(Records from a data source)
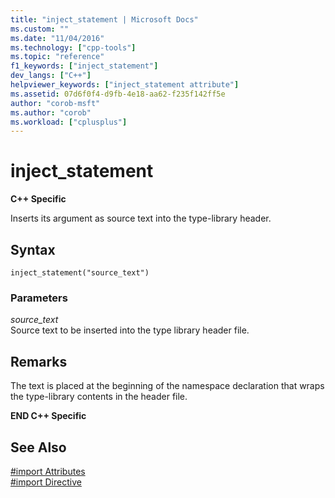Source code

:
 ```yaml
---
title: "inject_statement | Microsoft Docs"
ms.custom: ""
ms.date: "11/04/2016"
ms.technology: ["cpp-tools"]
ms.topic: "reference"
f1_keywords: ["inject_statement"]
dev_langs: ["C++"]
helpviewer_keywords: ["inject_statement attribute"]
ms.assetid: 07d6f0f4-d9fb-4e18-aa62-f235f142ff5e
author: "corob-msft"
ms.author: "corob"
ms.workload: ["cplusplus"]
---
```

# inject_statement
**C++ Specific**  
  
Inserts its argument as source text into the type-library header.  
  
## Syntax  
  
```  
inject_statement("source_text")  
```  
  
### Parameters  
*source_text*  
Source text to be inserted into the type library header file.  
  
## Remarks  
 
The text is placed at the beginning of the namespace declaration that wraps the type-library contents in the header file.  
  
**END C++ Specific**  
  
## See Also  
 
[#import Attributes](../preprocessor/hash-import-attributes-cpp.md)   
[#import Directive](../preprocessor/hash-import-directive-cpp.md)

* * *

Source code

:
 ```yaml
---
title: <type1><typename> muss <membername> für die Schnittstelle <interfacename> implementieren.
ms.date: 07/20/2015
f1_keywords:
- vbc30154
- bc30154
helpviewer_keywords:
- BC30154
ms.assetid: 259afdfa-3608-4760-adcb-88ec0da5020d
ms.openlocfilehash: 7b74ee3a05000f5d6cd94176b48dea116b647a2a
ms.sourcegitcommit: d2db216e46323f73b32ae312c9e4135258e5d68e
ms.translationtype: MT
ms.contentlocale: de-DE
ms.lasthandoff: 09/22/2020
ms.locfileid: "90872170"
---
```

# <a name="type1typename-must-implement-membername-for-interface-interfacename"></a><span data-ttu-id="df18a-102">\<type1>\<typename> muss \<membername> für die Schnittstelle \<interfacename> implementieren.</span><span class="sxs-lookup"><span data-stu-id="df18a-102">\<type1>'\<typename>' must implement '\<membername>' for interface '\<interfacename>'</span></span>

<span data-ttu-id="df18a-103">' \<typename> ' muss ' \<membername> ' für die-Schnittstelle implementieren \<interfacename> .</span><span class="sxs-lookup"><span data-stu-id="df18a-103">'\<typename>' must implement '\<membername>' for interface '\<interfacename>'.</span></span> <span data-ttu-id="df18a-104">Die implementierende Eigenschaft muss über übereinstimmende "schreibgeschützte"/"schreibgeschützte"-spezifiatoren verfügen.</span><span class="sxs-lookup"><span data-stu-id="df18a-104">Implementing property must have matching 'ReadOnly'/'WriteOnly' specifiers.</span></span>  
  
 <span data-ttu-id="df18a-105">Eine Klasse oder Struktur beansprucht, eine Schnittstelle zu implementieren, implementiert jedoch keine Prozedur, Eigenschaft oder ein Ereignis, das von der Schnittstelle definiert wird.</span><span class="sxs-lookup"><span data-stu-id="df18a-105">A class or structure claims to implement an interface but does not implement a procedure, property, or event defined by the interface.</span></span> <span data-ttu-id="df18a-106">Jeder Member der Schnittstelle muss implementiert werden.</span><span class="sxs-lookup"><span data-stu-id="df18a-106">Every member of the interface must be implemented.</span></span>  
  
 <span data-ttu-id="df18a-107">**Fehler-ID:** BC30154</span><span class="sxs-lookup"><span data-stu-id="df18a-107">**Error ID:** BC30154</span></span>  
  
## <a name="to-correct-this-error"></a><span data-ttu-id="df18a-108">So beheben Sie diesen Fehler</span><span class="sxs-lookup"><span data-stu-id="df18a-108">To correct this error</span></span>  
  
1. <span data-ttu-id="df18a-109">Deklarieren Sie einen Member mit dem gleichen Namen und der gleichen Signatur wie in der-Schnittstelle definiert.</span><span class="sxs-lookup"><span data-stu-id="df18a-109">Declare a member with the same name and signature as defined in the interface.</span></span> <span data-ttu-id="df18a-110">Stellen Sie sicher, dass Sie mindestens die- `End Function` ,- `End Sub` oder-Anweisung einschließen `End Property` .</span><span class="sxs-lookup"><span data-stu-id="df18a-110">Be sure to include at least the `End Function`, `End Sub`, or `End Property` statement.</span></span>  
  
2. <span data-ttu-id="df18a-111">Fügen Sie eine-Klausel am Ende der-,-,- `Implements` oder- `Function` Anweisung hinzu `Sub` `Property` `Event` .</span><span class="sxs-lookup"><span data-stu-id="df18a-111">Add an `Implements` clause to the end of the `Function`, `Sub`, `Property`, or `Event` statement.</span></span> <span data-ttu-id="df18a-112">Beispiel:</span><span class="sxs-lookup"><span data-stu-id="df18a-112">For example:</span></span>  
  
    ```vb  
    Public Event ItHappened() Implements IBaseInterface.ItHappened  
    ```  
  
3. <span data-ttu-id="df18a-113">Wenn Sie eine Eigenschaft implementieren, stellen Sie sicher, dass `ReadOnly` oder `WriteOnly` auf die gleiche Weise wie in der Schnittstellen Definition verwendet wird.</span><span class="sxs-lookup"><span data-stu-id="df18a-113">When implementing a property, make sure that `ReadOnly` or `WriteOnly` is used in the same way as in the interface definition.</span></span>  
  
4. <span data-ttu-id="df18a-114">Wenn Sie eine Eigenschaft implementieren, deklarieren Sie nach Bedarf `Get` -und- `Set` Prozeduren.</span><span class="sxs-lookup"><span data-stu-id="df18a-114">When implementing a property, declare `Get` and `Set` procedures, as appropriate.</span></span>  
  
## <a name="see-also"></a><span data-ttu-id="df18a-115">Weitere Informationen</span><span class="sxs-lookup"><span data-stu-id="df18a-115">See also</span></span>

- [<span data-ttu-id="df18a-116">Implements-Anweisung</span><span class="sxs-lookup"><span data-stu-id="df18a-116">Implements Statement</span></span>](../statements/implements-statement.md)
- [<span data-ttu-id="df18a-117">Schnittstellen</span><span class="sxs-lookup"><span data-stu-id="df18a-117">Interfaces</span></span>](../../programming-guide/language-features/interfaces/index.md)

==

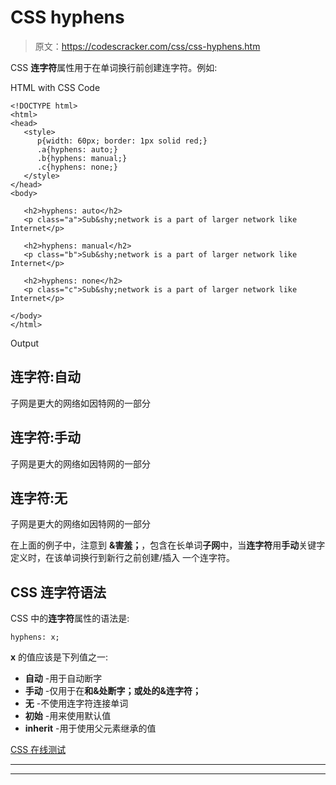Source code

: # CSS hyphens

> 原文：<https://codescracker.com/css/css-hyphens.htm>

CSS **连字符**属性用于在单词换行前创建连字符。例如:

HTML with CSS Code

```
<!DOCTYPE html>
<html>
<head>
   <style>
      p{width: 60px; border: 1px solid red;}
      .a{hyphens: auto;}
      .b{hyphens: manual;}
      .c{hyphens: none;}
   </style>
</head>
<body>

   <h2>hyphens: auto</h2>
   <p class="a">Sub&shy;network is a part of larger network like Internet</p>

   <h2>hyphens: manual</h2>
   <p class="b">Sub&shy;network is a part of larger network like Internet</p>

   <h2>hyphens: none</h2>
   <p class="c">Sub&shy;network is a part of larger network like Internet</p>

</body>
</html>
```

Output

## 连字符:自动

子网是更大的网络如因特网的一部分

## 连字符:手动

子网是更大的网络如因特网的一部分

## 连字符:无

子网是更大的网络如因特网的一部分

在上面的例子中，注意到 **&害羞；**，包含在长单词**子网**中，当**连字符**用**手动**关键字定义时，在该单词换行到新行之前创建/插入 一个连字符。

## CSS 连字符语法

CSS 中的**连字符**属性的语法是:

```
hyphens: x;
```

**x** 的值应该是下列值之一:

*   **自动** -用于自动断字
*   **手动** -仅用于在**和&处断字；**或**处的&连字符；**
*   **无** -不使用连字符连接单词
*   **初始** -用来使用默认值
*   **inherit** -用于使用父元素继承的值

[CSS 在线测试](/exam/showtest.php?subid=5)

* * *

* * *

** What this task involves **
In the records above, how many lines hold the string "manual"? Reply with only the number.

** Solution for this task **
2